» TASK BRIEF: Please set down each line of the data again, unchanged.
== RECORD EXTRACTS
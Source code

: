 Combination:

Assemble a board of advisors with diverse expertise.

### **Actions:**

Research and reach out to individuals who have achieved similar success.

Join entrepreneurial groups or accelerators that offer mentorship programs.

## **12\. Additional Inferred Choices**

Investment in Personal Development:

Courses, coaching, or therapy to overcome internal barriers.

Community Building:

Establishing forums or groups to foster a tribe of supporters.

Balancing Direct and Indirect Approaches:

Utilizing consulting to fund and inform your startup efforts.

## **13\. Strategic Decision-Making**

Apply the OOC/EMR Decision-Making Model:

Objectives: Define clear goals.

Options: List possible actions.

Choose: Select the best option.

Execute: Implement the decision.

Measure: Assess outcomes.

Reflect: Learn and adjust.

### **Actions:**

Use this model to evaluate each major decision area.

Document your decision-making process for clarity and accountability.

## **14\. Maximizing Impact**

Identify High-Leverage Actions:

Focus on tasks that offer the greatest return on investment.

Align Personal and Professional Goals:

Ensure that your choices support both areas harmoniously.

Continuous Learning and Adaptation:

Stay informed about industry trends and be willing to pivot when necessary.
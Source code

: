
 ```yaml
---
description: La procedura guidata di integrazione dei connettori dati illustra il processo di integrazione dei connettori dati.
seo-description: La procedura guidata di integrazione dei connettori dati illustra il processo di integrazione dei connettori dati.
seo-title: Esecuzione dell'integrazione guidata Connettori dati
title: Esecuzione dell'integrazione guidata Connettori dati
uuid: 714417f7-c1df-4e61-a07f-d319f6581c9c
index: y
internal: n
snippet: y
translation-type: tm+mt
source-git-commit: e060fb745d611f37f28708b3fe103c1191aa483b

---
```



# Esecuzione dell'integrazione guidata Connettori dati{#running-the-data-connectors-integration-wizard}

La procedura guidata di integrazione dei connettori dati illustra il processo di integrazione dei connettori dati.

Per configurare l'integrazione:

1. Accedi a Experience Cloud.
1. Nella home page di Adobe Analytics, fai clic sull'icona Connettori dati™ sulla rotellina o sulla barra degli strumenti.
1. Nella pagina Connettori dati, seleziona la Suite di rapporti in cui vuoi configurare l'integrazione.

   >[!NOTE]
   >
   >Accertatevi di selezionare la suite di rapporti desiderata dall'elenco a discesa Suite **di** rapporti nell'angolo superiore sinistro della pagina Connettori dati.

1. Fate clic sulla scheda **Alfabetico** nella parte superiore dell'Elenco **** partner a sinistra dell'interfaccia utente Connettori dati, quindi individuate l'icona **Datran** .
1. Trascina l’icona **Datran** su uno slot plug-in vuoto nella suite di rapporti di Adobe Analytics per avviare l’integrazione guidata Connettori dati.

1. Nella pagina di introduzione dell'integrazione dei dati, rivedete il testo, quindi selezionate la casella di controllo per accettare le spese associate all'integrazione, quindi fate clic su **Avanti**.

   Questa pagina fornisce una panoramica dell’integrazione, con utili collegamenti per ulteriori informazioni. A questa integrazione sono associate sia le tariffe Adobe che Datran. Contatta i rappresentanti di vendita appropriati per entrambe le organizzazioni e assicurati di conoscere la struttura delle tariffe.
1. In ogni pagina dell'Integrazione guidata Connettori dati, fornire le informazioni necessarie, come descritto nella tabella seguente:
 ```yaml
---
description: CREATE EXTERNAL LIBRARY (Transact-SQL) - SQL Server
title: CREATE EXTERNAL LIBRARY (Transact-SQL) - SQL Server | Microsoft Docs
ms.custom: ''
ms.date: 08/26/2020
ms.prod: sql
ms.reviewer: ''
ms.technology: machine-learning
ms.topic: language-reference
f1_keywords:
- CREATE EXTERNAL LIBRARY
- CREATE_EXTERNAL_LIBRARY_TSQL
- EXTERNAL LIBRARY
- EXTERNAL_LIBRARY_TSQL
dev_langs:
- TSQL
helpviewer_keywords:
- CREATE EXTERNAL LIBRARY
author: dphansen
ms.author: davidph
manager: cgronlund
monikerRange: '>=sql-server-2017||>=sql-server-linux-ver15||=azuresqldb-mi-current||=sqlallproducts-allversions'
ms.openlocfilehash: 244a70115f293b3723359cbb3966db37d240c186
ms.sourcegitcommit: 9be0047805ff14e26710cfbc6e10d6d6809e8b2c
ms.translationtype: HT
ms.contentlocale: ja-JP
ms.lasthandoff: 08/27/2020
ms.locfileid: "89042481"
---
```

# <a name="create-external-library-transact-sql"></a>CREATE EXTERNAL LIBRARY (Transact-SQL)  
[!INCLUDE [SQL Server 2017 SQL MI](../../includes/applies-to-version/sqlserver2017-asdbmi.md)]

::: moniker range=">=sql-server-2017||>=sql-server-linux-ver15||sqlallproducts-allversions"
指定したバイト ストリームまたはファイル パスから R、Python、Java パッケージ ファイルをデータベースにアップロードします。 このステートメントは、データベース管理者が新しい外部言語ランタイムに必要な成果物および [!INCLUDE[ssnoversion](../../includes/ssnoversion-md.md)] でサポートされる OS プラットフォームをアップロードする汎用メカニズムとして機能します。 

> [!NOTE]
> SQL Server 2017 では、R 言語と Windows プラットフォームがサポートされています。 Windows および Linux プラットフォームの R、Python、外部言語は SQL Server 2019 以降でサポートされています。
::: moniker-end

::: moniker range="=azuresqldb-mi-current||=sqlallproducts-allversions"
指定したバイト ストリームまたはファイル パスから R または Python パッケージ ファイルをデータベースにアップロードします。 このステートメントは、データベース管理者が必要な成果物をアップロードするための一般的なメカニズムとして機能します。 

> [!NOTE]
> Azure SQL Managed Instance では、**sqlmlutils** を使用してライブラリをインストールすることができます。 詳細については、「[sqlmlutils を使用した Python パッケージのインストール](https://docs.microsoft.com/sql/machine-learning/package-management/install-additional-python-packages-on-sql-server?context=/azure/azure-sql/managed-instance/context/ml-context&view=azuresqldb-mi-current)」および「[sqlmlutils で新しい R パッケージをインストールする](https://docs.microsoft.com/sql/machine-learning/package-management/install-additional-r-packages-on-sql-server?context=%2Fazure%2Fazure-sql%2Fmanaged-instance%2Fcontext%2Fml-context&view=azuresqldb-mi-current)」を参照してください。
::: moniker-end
====
» RESPONSE AREA:
Source code

: Combination:

Assemble a board of advisors with diverse expertise.

### **Actions:**

Research and reach out to individuals who have achieved similar success.

Join entrepreneurial groups or accelerators that offer mentorship programs.

## **12\. Additional Inferred Choices**

Investment in Personal Development:

Courses, coaching, or therapy to overcome internal barriers.

Community Building:

Establishing forums or groups to foster a tribe of supporters.

Balancing Direct and Indirect Approaches:

Utilizing consulting to fund and inform your startup efforts.

## **13\. Strategic Decision-Making**

Apply the OOC/EMR Decision-Making Model:

Objectives: Define clear goals.

Options: List possible actions.

Choose: Select the best option.

Execute: Implement the decision.

Measure: Assess outcomes.

Reflect: Learn and adjust.

### **Actions:**

Use this model to evaluate each major decision area.

Document your decision-making process for clarity and accountability.

## **14\. Maximizing Impact**

Identify High-Leverage Actions:

Focus on tasks that offer the greatest return on investment.

Align Personal and Professional Goals:

Ensure that your choices support both areas harmoniously.

Continuous Learning and Adaptation:

Stay informed about industry trends and be willing to pivot when necessary.
Source code

:
 ```yaml
---
description: La procedura guidata di integrazione dei connettori dati illustra il processo di integrazione dei connettori dati.
seo-description: La procedura guidata di integrazione dei connettori dati illustra il processo di integrazione dei connettori dati.
seo-title: Esecuzione dell'integrazione guidata Connettori dati
title: Esecuzione dell'integrazione guidata Connettori dati
uuid: 714417f7-c1df-4e61-a07f-d319f6581c9c
index: y
internal: n
snippet: y
translation-type: tm+mt
source-git-commit: e060fb745d611f37f28708b3fe103c1191aa483b

---
```



# Esecuzione dell'integrazione guidata Connettori dati{#running-the-data-connectors-integration-wizard}

La procedura guidata di integrazione dei connettori dati illustra il processo di integrazione dei connettori dati.

Per configurare l'integrazione:

1. Accedi a Experience Cloud.
1. Nella home page di Adobe Analytics, fai clic sull'icona Connettori dati™ sulla rotellina o sulla barra degli strumenti.
1. Nella pagina Connettori dati, seleziona la Suite di rapporti in cui vuoi configurare l'integrazione.

   >[!NOTE]
   >
   >Accertatevi di selezionare la suite di rapporti desiderata dall'elenco a discesa Suite **di** rapporti nell'angolo superiore sinistro della pagina Connettori dati.

1. Fate clic sulla scheda **Alfabetico** nella parte superiore dell'Elenco **** partner a sinistra dell'interfaccia utente Connettori dati, quindi individuate l'icona **Datran** .
1. Trascina l’icona **Datran** su uno slot plug-in vuoto nella suite di rapporti di Adobe Analytics per avviare l’integrazione guidata Connettori dati.

1. Nella pagina di introduzione dell'integrazione dei dati, rivedete il testo, quindi selezionate la casella di controllo per accettare le spese associate all'integrazione, quindi fate clic su **Avanti**.

   Questa pagina fornisce una panoramica dell’integrazione, con utili collegamenti per ulteriori informazioni. A questa integrazione sono associate sia le tariffe Adobe che Datran. Contatta i rappresentanti di vendita appropriati per entrambe le organizzazioni e assicurati di conoscere la struttura delle tariffe.
1. In ogni pagina dell'Integrazione guidata Connettori dati, fornire le informazioni necessarie, come descritto nella tabella seguente:
 ```yaml
---
description: CREATE EXTERNAL LIBRARY (Transact-SQL) - SQL Server
title: CREATE EXTERNAL LIBRARY (Transact-SQL) - SQL Server | Microsoft Docs
ms.custom: ''
ms.date: 08/26/2020
ms.prod: sql
ms.reviewer: ''
ms.technology: machine-learning
ms.topic: language-reference
f1_keywords:
- CREATE EXTERNAL LIBRARY
- CREATE_EXTERNAL_LIBRARY_TSQL
- EXTERNAL LIBRARY
- EXTERNAL_LIBRARY_TSQL
dev_langs:
- TSQL
helpviewer_keywords:
- CREATE EXTERNAL LIBRARY
author: dphansen
ms.author: davidph
manager: cgronlund
monikerRange: '>=sql-server-2017||>=sql-server-linux-ver15||=azuresqldb-mi-current||=sqlallproducts-allversions'
ms.openlocfilehash: 244a70115f293b3723359cbb3966db37d240c186
ms.sourcegitcommit: 9be0047805ff14e26710cfbc6e10d6d6809e8b2c
ms.translationtype: HT
ms.contentlocale: ja-JP
ms.lasthandoff: 08/27/2020
ms.locfileid: "89042481"
---
```

# <a name="create-external-library-transact-sql"></a>CREATE EXTERNAL LIBRARY (Transact-SQL)  
[!INCLUDE [SQL Server 2017 SQL MI](../../includes/applies-to-version/sqlserver2017-asdbmi.md)]

::: moniker range=">=sql-server-2017||>=sql-server-linux-ver15||sqlallproducts-allversions"
指定したバイト ストリームまたはファイル パスから R、Python、Java パッケージ ファイルをデータベースにアップロードします。 このステートメントは、データベース管理者が新しい外部言語ランタイムに必要な成果物および [!INCLUDE[ssnoversion](../../includes/ssnoversion-md.md)] でサポートされる OS プラットフォームをアップロードする汎用メカニズムとして機能します。 

> [!NOTE]
> SQL Server 2017 では、R 言語と Windows プラットフォームがサポートされています。 Windows および Linux プラットフォームの R、Python、外部言語は SQL Server 2019 以降でサポートされています。
::: moniker-end

::: moniker range="=azuresqldb-mi-current||=sqlallproducts-allversions"
指定したバイト ストリームまたはファイル パスから R または Python パッケージ ファイルをデータベースにアップロードします。 このステートメントは、データベース管理者が必要な成果物をアップロードするための一般的なメカニズムとして機能します。 

> [!NOTE]
> Azure SQL Managed Instance では、**sqlmlutils** を使用してライブラリをインストールすることができます。 詳細については、「[sqlmlutils を使用した Python パッケージのインストール](https://docs.microsoft.com/sql/machine-learning/package-management/install-additional-python-packages-on-sql-server?context=/azure/azure-sql/managed-instance/context/ml-context&view=azuresqldb-mi-current)」および「[sqlmlutils で新しい R パッケージをインストールする](https://docs.microsoft.com/sql/machine-learning/package-management/install-additional-r-packages-on-sql-server?context=%2Fazure%2Fazure-sql%2Fmanaged-instance%2Fcontext%2Fml-context&view=azuresqldb-mi-current)」を参照してください。
::: moniker-end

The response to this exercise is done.